Saturday, 13 July 2013

YOUR FAVOURITE ABS REVEALED!

Earlier this week I put a poll on the blog with 8 of the most jaw droppingly hot, deeply fucking cut, shredded to the fucking bone sets of beautiful abdominals and asked you guys to vote for your favourite. It's been a close call between 3 choices, but with 21% of the vote, and just beating "BIG JUICY AB BLOCKS #5" and "CARVED OUT MIDSECTION #7" (the owners of which are revealed below), were the insanely fucking HOT "SHREDDED ABBER DABBERS #1"! And the owner of these incredible "touch 'em and you'll spunk your jim jams in 2 seconds flat" blocks of gorgeous ab meat?? That young, adorably cute, ripped from head to toe, professional mush scruncher and face snarler when crunching those thinly skinned blocks of ab Heaven, Czech half-human, half-muscle freak Jiri Borkovec!!



And a nice fucking choice of no.1 too!! Just fucking LOOK at those beauties pop pop popping through that tight paper thin "crunch too hard and it might just fucking rip" skin! I'm a fan of all the choices included in the poll, but Jiri was definitely a contender for my own personal top spot. Let's take a look at what makes Jiri's abber dabbers a worthy of no.1...

#1. There are EIGHT of the fuckers!! Not six....EIGHT!! To come across a genuine eight pack is so fucking rare but Jiri is amongst the genetically lucky few who has to crunch two extra muscles when he's onstage, ripped from head to toe, tanned up and oiled down in his shiny slurpy posing trunks. If anyone ever decided to make an adult version of Sesame Street, Jiri would be perfect for the role of The Count. "VON ripped to hell, crunched to fuckity fuck ab...TWO ripped to hell, crunched to fuckity fuck ab". Granted once he got to EIGHT he'd have to use his imagination a bit!

#2. LOOK. HOW. FUCKING. SHREDDED!! Jesus frigging frig those babies are CUT! Do abs GET any more fucking ripped?! Lines and grooves so effing deep you could lose your finger in them for a week! And look how fucking tightly that gorgeous looking skin stretches over those eight blocks of abdominal heaven. Anyone need to grate some cheddar?? Just use Jiri's abber dabbers!

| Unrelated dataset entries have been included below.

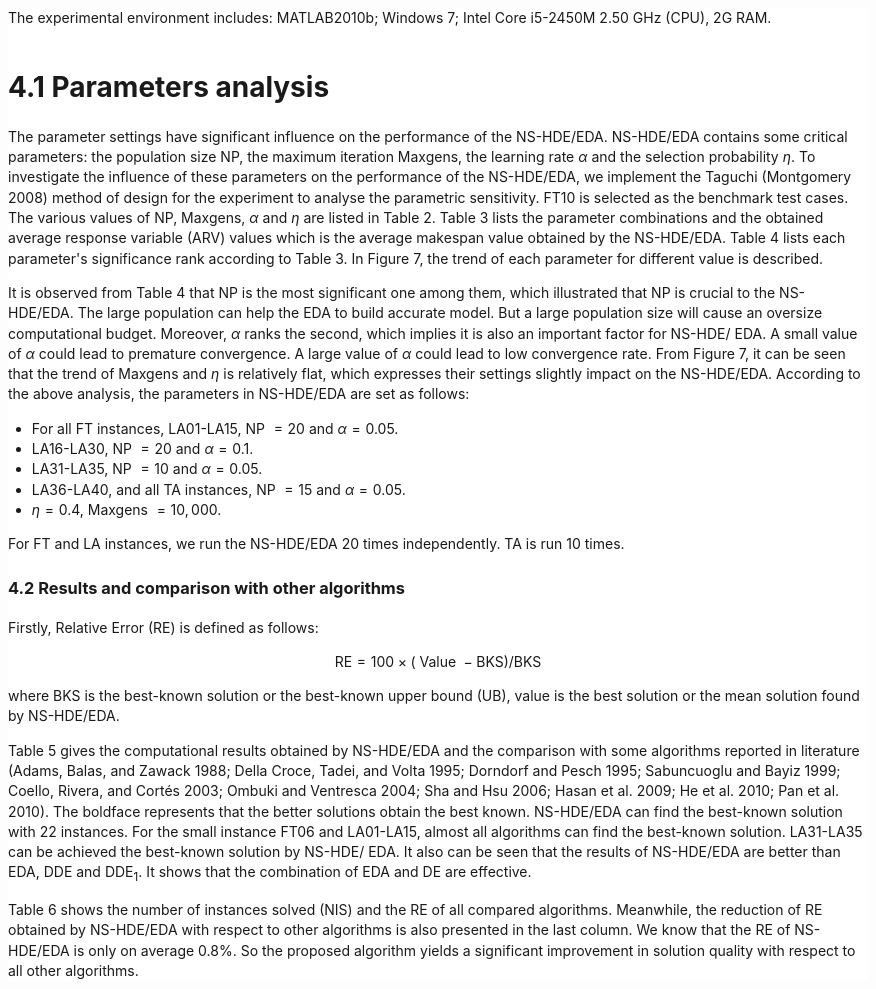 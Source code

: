 The experimental environment includes: MATLAB2010b; Windows 7; Intel Core i5-2450M 2.50 GHz (CPU), 2G RAM.

# 4.1 Parameters analysis 

The parameter settings have significant influence on the performance of the NS-HDE/EDA. NS-HDE/EDA contains some critical parameters: the population size NP, the maximum iteration Maxgens, the learning rate $\alpha$ and the selection probability $\eta$. To investigate the influence of these parameters on the performance of the NS-HDE/EDA, we implement the Taguchi (Montgomery 2008) method of design for the experiment to analyse the parametric sensitivity. FT10 is selected as the benchmark test cases. The various values of NP, Maxgens, $\alpha$ and $\eta$ are listed in Table 2. Table 3 lists the parameter combinations and the obtained average response variable (ARV) values which is the average makespan value obtained by the NS-HDE/EDA. Table 4 lists each parameter's significance rank according to Table 3. In Figure 7, the trend of each parameter for different value is described.

It is observed from Table 4 that NP is the most significant one among them, which illustrated that NP is crucial to the NS-HDE/EDA. The large population can help the EDA to build accurate model. But a large population size will cause an oversize computational budget. Moreover, $\alpha$ ranks the second, which implies it is also an important factor for NS-HDE/ EDA. A small value of $\alpha$ could lead to premature convergence. A large value of $\alpha$ could lead to low convergence rate. From Figure 7, it can be seen that the trend of Maxgens and $\eta$ is relatively flat, which expresses their settings slightly impact on the NS-HDE/EDA. According to the above analysis, the parameters in NS-HDE/EDA are set as follows:

- For all FT instances, LA01-LA15, NP $=20$ and $\alpha=0.05$.
- LA16-LA30, NP $=20$ and $\alpha=0.1$.
- LA31-LA35, NP $=10$ and $\alpha=0.05$.
- LA36-LA40, and all TA instances, NP $=15$ and $\alpha=0.05$.
- $\eta=0.4$, Maxgens $=10,000$.

For FT and LA instances, we run the NS-HDE/EDA 20 times independently. TA is run 10 times.

### 4.2 Results and comparison with other algorithms

Firstly, Relative Error (RE) is defined as follows:

$$
\mathrm{RE}=100 \times(\text { Value }-\mathrm{BKS}) / \mathrm{BKS}
$$

where BKS is the best-known solution or the best-known upper bound (UB), value is the best solution or the mean solution found by NS-HDE/EDA.

Table 5 gives the computational results obtained by NS-HDE/EDA and the comparison with some algorithms reported in literature (Adams, Balas, and Zawack 1988; Della Croce, Tadei, and Volta 1995; Dorndorf and Pesch 1995; Sabuncuoglu and Bayiz 1999; Coello, Rivera, and Cortés 2003; Ombuki and Ventresca 2004; Sha and Hsu 2006; Hasan et al. 2009; He et al. 2010; Pan et al. 2010). The boldface represents that the better solutions obtain the best known. NS-HDE/EDA can find the best-known solution with 22 instances. For the small instance FT06 and LA01-LA15, almost all algorithms can find the best-known solution. LA31-LA35 can be achieved the best-known solution by NS-HDE/ EDA. It also can be seen that the results of NS-HDE/EDA are better than EDA, DDE and $\mathrm{DDE}_{1}$. It shows that the combination of EDA and DE are effective.

Table 6 shows the number of instances solved (NIS) and the RE of all compared algorithms. Meanwhile, the reduction of RE obtained by NS-HDE/EDA with respect to other algorithms is also presented in the last column. We know that the RE of NS-HDE/EDA is only on average $0.8 \%$. So the proposed algorithm yields a significant improvement in solution quality with respect to all other algorithms.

Need a washboard to get those tighty whities clean?? Just let Jiri crunch his eight pack aberoonies and get fucking scrubbing!!

#3. Not only are all eight of the fuckers shredded to the high bleedin' Heavens and back...but they also happen to be eight of the most aesthetically pleasing/beautiful looking fucking abdominals on this, or any other, planet! As gorgeous as they are, they also have a slight "manic" look about them, the way they're unevenly stacked up against each other, like they're fighting for space, which in turn, along with the fact that they're just so fucking stacked and cut, gives them a real freaky looking feel!! Gorgeous looking, but slightly awkward and a little unconventional, flat out freaky as fuck, and above all else HOT AS BLOODY HELL!! Much like the lad sporting them himself!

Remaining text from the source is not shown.